FETO POSES THREAT TO AFRICAN COUNTRIES
On his visits this week to Angola, Togo, and Nigeria, Erdoğan stressed Turkey’s efforts to forge common ground with African countries against the threat of the Fetullah Terrorist Organization (FETO), the group behind the 2016 defeated coup in Turkey.
He added that the dozens of school acquisitions by the Turkish Maarif Foundation in Africa are proof that the FETO terror group has been slowly collapsing on the continent.
The Turkish Maarif Foundation, established after the defeated coup to transfer FETO-affiliated schools to responsible administration, has taken over 216 FETO-linked schools in 19 countries, the president said.
Stating that the terror group still has a presence in Nigeria, Erdoğan touched on his meeting with the country’s President Muhammadu Buhari.
Erdogan said they revised bilateral relations between Turkey and Nigeria during the meeting and signed agreements to reinforce the cooperation.
The two leaders also discussed the possibility of Turkey‘s taking over a FETO-affiliated university and a hospital in Nigeria, he stated.
FETO and its US-based leader Fetullah Gulen orchestrated the defeated coup of July 15, 2016, which left 251 people dead and 2,734 injured.
Ankara accuses FETO of being behind a long-running campaign to overthrow the state through the infiltration of Turkish institutions, particularly the military, police and judiciary.
Erdoğan said he discussed bilateral relations and regional issues in detail in his meetings with the leaders of Angola, Togo, Burkina Faso, Liberia, and Nigeria.
In a working dinner in Togo‘s capital Lome, Erdoğan and Togolese President Faure Gnassingbe, Burkina Faso’s President Christian Kabore and Liberian President George Manneh Weah agreed to strengthen cooperation in the field of security.
The four leaders reached a consensus on fighting more actively against FETO, Boko Haram, Al-Qaeda and Daesh/ISIS terror groups, the Turkish leader said.
In the quadrilateral meeting, FETO was listed as a terror group in an international text specific to Africa for the first time, he said.
In a separate meeting with Gnassingbe, Erdoğan and his counterpart discussed regional issues and the fight against terrorism, and confirmed mutual will to improve cooperation in political and military fields.
Erdogan and Angola’s President Joao Manuel Lourenco addressed business opportunities and discussed a wide variety of issues during the Turkey-Angola Business Forum, and agreed to improve cooperation on education, security, economy, and cultural life.
TURKEY’S VISION FOR AFRICA
Including the official visits he has conducted since Oct. 17, Erdoğan has visited 30 countries in Africa, where he held 41 working visits.

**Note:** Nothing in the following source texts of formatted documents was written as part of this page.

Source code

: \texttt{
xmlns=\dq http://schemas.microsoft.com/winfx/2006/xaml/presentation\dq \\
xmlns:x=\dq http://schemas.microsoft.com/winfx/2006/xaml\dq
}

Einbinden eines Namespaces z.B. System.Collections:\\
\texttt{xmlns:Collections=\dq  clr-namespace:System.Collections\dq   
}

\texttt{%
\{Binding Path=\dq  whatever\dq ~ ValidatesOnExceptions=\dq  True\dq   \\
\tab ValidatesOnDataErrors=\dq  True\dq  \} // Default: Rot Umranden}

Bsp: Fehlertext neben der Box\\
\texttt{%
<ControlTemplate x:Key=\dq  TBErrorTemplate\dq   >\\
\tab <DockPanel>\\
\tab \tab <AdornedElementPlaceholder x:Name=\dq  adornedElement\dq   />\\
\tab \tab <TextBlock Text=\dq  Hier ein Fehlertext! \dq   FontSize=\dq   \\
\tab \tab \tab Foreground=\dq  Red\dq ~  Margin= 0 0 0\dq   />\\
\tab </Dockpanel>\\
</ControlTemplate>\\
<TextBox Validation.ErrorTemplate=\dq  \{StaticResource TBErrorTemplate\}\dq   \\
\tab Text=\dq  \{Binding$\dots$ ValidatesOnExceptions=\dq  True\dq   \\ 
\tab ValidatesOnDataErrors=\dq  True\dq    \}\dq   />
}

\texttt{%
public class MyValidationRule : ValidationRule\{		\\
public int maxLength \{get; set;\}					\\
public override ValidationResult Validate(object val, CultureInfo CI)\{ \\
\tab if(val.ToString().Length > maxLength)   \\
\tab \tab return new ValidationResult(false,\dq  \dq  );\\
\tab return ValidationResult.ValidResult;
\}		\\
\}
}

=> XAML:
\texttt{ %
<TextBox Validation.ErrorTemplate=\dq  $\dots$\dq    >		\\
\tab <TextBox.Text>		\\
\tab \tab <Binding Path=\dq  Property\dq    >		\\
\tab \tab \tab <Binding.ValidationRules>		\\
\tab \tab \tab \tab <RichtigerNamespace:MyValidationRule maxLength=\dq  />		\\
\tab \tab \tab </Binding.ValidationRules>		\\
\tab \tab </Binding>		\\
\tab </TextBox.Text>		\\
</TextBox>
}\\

Erdoğan said these visits “are a concrete indication of Turkey’s determination to improve its relations with the African countries.”
Erdogan said Turkey‘s vision for Africa “is based on a win-win principle” as it regards Africa “not as a market, but as a partner.”
Criticizing countries for seeing the African continent, not through a perspective of cooperation but interest, Erdoğan said: “We defend an approach built on cooperation, solidarity, shared history, knowledge and experience, rather than on arrogance.”
Turkey‘s concern is not to exploit the region, he emphasized. “They will win and we will too.”
Citing Buhari, Erdoğan said colonial powers had killed a million people in Nigeria, and the French killed another million in Algeria, and 700,000 more in Rwanda. “According to them, you should not reveal these facts, you should not tell,” he added.
“They did not care if the people in miserable conditions there died. All they cared about were the underground resources, which they did not leave there, but took to their countries,” he remarked.